Variable Stiffness Joints For Robots And More

The human body has many miraculous capabilities that we often take for granted. One of the more subtle ones is the variable stiffness of your joints. In technical terms, stiffness refers to the ability to resist a load. Delicately manipulating an artist’s paint brush, for example, doesn’t require much load resistance, but does require fine control. However, that same artist might pick up a bowling ball with a stiffer joint (and, usually, less fine control).

[Christopher Churchill] and some colleagues have a novel mechanical device that can rapidly change stiffness. The device could have applications in robotics and other devices. It can also transmit or attenuate vibration since non-stiff joints don’t pass vibrations as easily as stiff ones.

The video below shows the basic idea behind the new invention. The concept is to combine positive and negative stiffness to balance the net stiffness to zero and then make subtle alterations to produce the desired stiffness. Variable stiffness systems aren’t new. Your car’s shocks, for example, are stiff at rest, but springy in motion. However, the new system can change stiffness by a factor of 100 in just milliseconds.

10 thoughts on “Variable Stiffness Joints For Robots And More

  1. I always figured that for a join you could just have actuator driven springs on each axis, you pull the spring further back, the joint gets stiffer, you release tension on the spring and the joint goes floppy.
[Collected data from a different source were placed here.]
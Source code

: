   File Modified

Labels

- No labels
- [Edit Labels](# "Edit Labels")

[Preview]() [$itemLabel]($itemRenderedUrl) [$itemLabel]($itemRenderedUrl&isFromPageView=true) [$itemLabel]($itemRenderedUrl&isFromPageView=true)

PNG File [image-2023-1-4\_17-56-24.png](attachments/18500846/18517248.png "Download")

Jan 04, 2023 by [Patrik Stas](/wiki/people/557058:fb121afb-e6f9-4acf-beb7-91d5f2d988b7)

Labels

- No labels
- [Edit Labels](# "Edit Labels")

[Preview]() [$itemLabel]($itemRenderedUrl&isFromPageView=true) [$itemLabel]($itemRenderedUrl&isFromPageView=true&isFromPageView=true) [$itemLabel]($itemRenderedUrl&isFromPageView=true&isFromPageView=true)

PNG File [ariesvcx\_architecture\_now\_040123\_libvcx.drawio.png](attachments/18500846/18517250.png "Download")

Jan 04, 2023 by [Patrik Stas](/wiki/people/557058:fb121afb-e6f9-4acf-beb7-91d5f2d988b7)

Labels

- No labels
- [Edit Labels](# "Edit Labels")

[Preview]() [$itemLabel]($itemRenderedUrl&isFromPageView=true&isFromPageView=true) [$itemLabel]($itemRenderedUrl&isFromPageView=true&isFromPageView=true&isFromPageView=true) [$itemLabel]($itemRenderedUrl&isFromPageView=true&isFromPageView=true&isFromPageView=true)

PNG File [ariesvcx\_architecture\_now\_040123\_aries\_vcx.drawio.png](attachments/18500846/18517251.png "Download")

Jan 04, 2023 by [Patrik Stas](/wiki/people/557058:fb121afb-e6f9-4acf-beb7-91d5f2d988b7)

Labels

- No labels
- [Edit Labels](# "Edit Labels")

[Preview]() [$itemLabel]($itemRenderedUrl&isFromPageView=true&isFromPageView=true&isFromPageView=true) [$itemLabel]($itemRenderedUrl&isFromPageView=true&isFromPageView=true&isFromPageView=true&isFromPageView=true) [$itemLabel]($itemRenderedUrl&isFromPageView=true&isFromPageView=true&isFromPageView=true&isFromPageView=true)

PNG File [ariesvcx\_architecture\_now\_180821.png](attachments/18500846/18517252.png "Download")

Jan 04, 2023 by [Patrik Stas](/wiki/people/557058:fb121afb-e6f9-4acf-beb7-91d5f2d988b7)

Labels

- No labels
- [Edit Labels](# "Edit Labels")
    1. This is is a common misconception. Stiffness is the derivative of force with respect to distance, so a spring always has the same stiffness, regardless of how much it is stretched, as long as you keep the spring in its linear region. If you calculate the stiffness of the midpoint of a spring to motion along the springs axis as the spring is prestretched more or less, you’ll find that you just end up with a constant: the stiffness of the spring. The prestretch distance/force disappears completely from the equation. Stretching a spring out of its linear region damages the spring.

      Variable stiffness actuators are a BIG THING, btw. That’s because interacting with a variable stiffness world (e.g., going from moving through the air to pressing on a wall) requires variable stiffness actuation to make the control stable.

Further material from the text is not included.